> **What you need to do**: Return every record verbatim.

[Source material Boundary: Start]

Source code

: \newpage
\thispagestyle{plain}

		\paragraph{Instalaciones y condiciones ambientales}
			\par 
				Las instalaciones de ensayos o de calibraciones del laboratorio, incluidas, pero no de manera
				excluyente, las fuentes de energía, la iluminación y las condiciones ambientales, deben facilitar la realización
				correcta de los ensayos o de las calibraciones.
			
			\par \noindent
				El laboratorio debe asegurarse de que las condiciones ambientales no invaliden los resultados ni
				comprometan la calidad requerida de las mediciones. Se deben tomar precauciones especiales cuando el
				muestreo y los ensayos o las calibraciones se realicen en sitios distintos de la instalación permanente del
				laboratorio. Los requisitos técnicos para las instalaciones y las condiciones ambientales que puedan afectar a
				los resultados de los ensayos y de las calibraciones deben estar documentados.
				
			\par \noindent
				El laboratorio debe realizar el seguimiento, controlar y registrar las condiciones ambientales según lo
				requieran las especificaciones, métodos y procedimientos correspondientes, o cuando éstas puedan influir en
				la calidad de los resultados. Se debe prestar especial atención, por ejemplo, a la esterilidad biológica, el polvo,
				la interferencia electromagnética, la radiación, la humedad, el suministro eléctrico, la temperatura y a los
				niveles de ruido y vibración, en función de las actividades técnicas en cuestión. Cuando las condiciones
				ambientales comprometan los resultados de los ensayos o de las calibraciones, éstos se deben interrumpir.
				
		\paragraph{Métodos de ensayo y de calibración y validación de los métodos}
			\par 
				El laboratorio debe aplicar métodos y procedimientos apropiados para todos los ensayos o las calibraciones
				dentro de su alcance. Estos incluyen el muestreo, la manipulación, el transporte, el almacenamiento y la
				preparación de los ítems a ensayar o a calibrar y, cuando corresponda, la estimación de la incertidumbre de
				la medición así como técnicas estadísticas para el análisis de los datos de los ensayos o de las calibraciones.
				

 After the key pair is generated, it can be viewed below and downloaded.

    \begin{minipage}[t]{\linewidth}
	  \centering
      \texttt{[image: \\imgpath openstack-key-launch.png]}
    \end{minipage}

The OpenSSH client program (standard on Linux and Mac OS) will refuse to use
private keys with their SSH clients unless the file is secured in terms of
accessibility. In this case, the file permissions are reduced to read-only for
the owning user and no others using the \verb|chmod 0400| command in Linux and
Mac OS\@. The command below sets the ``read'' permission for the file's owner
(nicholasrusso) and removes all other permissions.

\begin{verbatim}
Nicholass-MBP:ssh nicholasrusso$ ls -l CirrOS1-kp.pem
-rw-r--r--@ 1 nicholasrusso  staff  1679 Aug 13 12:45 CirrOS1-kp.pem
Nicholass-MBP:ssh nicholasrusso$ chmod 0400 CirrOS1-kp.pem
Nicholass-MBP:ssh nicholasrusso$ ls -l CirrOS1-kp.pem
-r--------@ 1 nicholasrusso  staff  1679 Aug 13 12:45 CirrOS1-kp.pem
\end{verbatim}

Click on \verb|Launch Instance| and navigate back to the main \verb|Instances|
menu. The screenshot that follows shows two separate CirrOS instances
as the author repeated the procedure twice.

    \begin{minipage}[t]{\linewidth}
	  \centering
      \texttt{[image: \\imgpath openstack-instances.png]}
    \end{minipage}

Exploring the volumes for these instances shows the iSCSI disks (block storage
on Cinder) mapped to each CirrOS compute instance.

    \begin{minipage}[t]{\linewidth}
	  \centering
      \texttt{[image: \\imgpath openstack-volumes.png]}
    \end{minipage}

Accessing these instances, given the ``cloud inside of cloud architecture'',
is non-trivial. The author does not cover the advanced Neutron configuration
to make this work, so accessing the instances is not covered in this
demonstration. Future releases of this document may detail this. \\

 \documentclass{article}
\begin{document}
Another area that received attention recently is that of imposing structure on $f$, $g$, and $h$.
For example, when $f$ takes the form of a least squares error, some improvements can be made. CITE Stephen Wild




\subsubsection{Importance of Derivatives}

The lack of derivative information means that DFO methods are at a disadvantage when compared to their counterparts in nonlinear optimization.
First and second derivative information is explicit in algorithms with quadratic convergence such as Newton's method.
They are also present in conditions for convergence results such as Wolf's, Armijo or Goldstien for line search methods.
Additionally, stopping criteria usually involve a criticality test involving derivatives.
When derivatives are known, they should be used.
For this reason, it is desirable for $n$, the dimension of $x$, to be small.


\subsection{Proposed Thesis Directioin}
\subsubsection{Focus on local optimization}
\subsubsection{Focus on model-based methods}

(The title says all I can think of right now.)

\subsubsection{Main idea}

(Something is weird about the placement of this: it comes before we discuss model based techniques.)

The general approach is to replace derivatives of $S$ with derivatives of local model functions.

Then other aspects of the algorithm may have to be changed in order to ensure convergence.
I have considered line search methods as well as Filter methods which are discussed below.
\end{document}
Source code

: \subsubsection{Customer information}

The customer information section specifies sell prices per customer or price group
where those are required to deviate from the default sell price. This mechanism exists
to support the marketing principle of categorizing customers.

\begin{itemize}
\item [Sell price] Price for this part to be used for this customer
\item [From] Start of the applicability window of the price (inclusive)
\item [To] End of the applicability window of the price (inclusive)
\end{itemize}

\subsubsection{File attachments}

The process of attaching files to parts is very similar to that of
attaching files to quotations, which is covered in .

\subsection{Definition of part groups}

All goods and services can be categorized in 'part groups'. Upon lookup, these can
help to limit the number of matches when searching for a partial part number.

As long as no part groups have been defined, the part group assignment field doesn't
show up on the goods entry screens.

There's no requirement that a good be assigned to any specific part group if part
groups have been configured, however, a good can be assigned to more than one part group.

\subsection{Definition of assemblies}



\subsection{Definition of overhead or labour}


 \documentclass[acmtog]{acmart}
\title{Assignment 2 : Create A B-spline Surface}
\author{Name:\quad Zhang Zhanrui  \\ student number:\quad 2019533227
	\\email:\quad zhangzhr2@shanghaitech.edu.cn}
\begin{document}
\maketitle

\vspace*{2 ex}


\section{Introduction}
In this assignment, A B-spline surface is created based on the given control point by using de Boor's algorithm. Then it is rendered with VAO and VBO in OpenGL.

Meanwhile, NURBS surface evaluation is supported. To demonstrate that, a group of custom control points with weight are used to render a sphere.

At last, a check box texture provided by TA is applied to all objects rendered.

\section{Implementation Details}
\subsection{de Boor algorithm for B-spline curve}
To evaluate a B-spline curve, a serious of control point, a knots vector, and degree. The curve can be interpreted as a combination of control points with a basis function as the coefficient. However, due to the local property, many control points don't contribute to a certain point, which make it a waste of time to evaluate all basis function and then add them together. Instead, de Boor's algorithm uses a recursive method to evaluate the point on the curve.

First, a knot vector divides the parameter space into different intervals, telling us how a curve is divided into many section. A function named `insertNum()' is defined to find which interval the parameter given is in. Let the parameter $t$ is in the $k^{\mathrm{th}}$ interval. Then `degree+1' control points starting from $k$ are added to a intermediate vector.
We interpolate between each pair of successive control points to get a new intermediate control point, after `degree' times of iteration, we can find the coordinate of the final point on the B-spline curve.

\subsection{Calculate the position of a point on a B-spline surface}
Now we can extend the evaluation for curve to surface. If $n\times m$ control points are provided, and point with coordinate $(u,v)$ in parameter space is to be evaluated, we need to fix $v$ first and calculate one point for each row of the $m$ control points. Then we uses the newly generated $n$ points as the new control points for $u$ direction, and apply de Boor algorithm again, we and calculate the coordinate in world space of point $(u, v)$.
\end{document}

[Source material Boundary: End]

> **Exercise answer**:
Source code

: \newpage
\thispagestyle{plain}

		\paragraph{Instalaciones y condiciones ambientales}
			\par 
				Las instalaciones de ensayos o de calibraciones del laboratorio, incluidas, pero no de manera
				excluyente, las fuentes de energía, la iluminación y las condiciones ambientales, deben facilitar la realización
				correcta de los ensayos o de las calibraciones.
			
			\par \noindent
				El laboratorio debe asegurarse de que las condiciones ambientales no invaliden los resultados ni
				comprometan la calidad requerida de las mediciones. Se deben tomar precauciones especiales cuando el
				muestreo y los ensayos o las calibraciones se realicen en sitios distintos de la instalación permanente del
				laboratorio. Los requisitos técnicos para las instalaciones y las condiciones ambientales que puedan afectar a
				los resultados de los ensayos y de las calibraciones deben estar documentados.
				
			\par \noindent
				El laboratorio debe realizar el seguimiento, controlar y registrar las condiciones ambientales según lo
				requieran las especificaciones, métodos y procedimientos correspondientes, o cuando éstas puedan influir en
				la calidad de los resultados. Se debe prestar especial atención, por ejemplo, a la esterilidad biológica, el polvo,
				la interferencia electromagnética, la radiación, la humedad, el suministro eléctrico, la temperatura y a los
				niveles de ruido y vibración, en función de las actividades técnicas en cuestión. Cuando las condiciones
				ambientales comprometan los resultados de los ensayos o de las calibraciones, éstos se deben interrumpir.
				
		\paragraph{Métodos de ensayo y de calibración y validación de los métodos}
			\par 
				El laboratorio debe aplicar métodos y procedimientos apropiados para todos los ensayos o las calibraciones
				dentro de su alcance. Estos incluyen el muestreo, la manipulación, el transporte, el almacenamiento y la
				preparación de los ítems a ensayar o a calibrar y, cuando corresponda, la estimación de la incertidumbre de
				la medición así como técnicas estadísticas para el análisis de los datos de los ensayos o de las calibraciones.
				

 After the key pair is generated, it can be viewed below and downloaded.

    \begin{minipage}[t]{\linewidth}
	  \centering
      \texttt{[image: \\imgpath openstack-key-launch.png]}
    \end{minipage}

The OpenSSH client program (standard on Linux and Mac OS) will refuse to use
private keys with their SSH clients unless the file is secured in terms of
accessibility. In this case, the file permissions are reduced to read-only for
the owning user and no others using the \verb|chmod 0400| command in Linux and
Mac OS\@. The command below sets the ``read'' permission for the file's owner
(nicholasrusso) and removes all other permissions.

\begin{verbatim}
Nicholass-MBP:ssh nicholasrusso$ ls -l CirrOS1-kp.pem
-rw-r--r--@ 1 nicholasrusso  staff  1679 Aug 13 12:45 CirrOS1-kp.pem
Nicholass-MBP:ssh nicholasrusso$ chmod 0400 CirrOS1-kp.pem
Nicholass-MBP:ssh nicholasrusso$ ls -l CirrOS1-kp.pem
-r--------@ 1 nicholasrusso  staff  1679 Aug 13 12:45 CirrOS1-kp.pem
\end{verbatim}

Click on \verb|Launch Instance| and navigate back to the main \verb|Instances|
menu. The screenshot that follows shows two separate CirrOS instances
as the author repeated the procedure twice.

    \begin{minipage}[t]{\linewidth}
	  \centering
      \texttt{[image: \\imgpath openstack-instances.png]}
    \end{minipage}

Exploring the volumes for these instances shows the iSCSI disks (block storage
on Cinder) mapped to each CirrOS compute instance.

    \begin{minipage}[t]{\linewidth}
	  \centering
      \texttt{[image: \\imgpath openstack-volumes.png]}
    \end{minipage}

Accessing these instances, given the ``cloud inside of cloud architecture'',
is non-trivial. The author does not cover the advanced Neutron configuration
to make this work, so accessing the instances is not covered in this
demonstration. Future releases of this document may detail this. \\

 \documentclass{article}
\begin{document}
Another area that received attention recently is that of imposing structure on $f$, $g$, and $h$.
For example, when $f$ takes the form of a least squares error, some improvements can be made. CITE Stephen Wild




\subsubsection{Importance of Derivatives}

The lack of derivative information means that DFO methods are at a disadvantage when compared to their counterparts in nonlinear optimization.
First and second derivative information is explicit in algorithms with quadratic convergence such as Newton's method.
They are also present in conditions for convergence results such as Wolf's, Armijo or Goldstien for line search methods.
Additionally, stopping criteria usually involve a criticality test involving derivatives.
When derivatives are known, they should be used.
For this reason, it is desirable for $n$, the dimension of $x$, to be small.


\subsection{Proposed Thesis Directioin}
\subsubsection{Focus on local optimization}
\subsubsection{Focus on model-based methods}

(The title says all I can think of right now.)

\subsubsection{Main idea}

(Something is weird about the placement of this: it comes before we discuss model based techniques.)

The general approach is to replace derivatives of $S$ with derivatives of local model functions.

Then other aspects of the algorithm may have to be changed in order to ensure convergence.
I have considered line search methods as well as Filter methods which are discussed below.
\end{document}
Source code

: \subsubsection{Customer information}

The customer information section specifies sell prices per customer or price group
where those are required to deviate from the default sell price. This mechanism exists
to support the marketing principle of categorizing customers.

\begin{itemize}
\item [Sell price] Price for this part to be used for this customer
\item [From] Start of the applicability window of the price (inclusive)
\item [To] End of the applicability window of the price (inclusive)
\end{itemize}

\subsubsection{File attachments}

The process of attaching files to parts is very similar to that of
attaching files to quotations, which is covered in .

\subsection{Definition of part groups}

All goods and services can be categorized in 'part groups'. Upon lookup, these can
help to limit the number of matches when searching for a partial part number.

As long as no part groups have been defined, the part group assignment field doesn't
show up on the goods entry screens.

There's no requirement that a good be assigned to any specific part group if part
groups have been configured, however, a good can be assigned to more than one part group.

\subsection{Definition of assemblies}



\subsection{Definition of overhead or labour}


 \documentclass[acmtog]{acmart}
\title{Assignment 2 : Create A B-spline Surface}
\author{Name:\quad Zhang Zhanrui  \\ student number:\quad 2019533227
	\\email:\quad zhangzhr2@shanghaitech.edu.cn}
\begin{document}
\maketitle

\vspace*{2 ex}


\section{Introduction}
In this assignment, A B-spline surface is created based on the given control point by using de Boor's algorithm. Then it is rendered with VAO and VBO in OpenGL.

Meanwhile, NURBS surface evaluation is supported. To demonstrate that, a group of custom control points with weight are used to render a sphere.

At last, a check box texture provided by TA is applied to all objects rendered.

\section{Implementation Details}
\subsection{de Boor algorithm for B-spline curve}
To evaluate a B-spline curve, a serious of control point, a knots vector, and degree. The curve can be interpreted as a combination of control points with a basis function as the coefficient. However, due to the local property, many control points don't contribute to a certain point, which make it a waste of time to evaluate all basis function and then add them together. Instead, de Boor's algorithm uses a recursive method to evaluate the point on the curve.

First, a knot vector divides the parameter space into different intervals, telling us how a curve is divided into many section. A function named `insertNum()' is defined to find which interval the parameter given is in. Let the parameter $t$ is in the $k^{\mathrm{th}}$ interval. Then `degree+1' control points starting from $k$ are added to a intermediate vector.
We interpolate between each pair of successive control points to get a new intermediate control point, after `degree' times of iteration, we can find the coordinate of the final point on the B-spline curve.

\subsection{Calculate the position of a point on a B-spline surface}
Now we can extend the evaluation for curve to surface. If $n\times m$ control points are provided, and point with coordinate $(u,v)$ in parameter space is to be evaluated, we need to fix $v$ first and calculate one point for each row of the $m$ control points. Then we uses the newly generated $n$ points as the new control points for $u$ direction, and apply de Boor algorithm again, we and calculate the coordinate in world space of point $(u, v)$.
\end{document}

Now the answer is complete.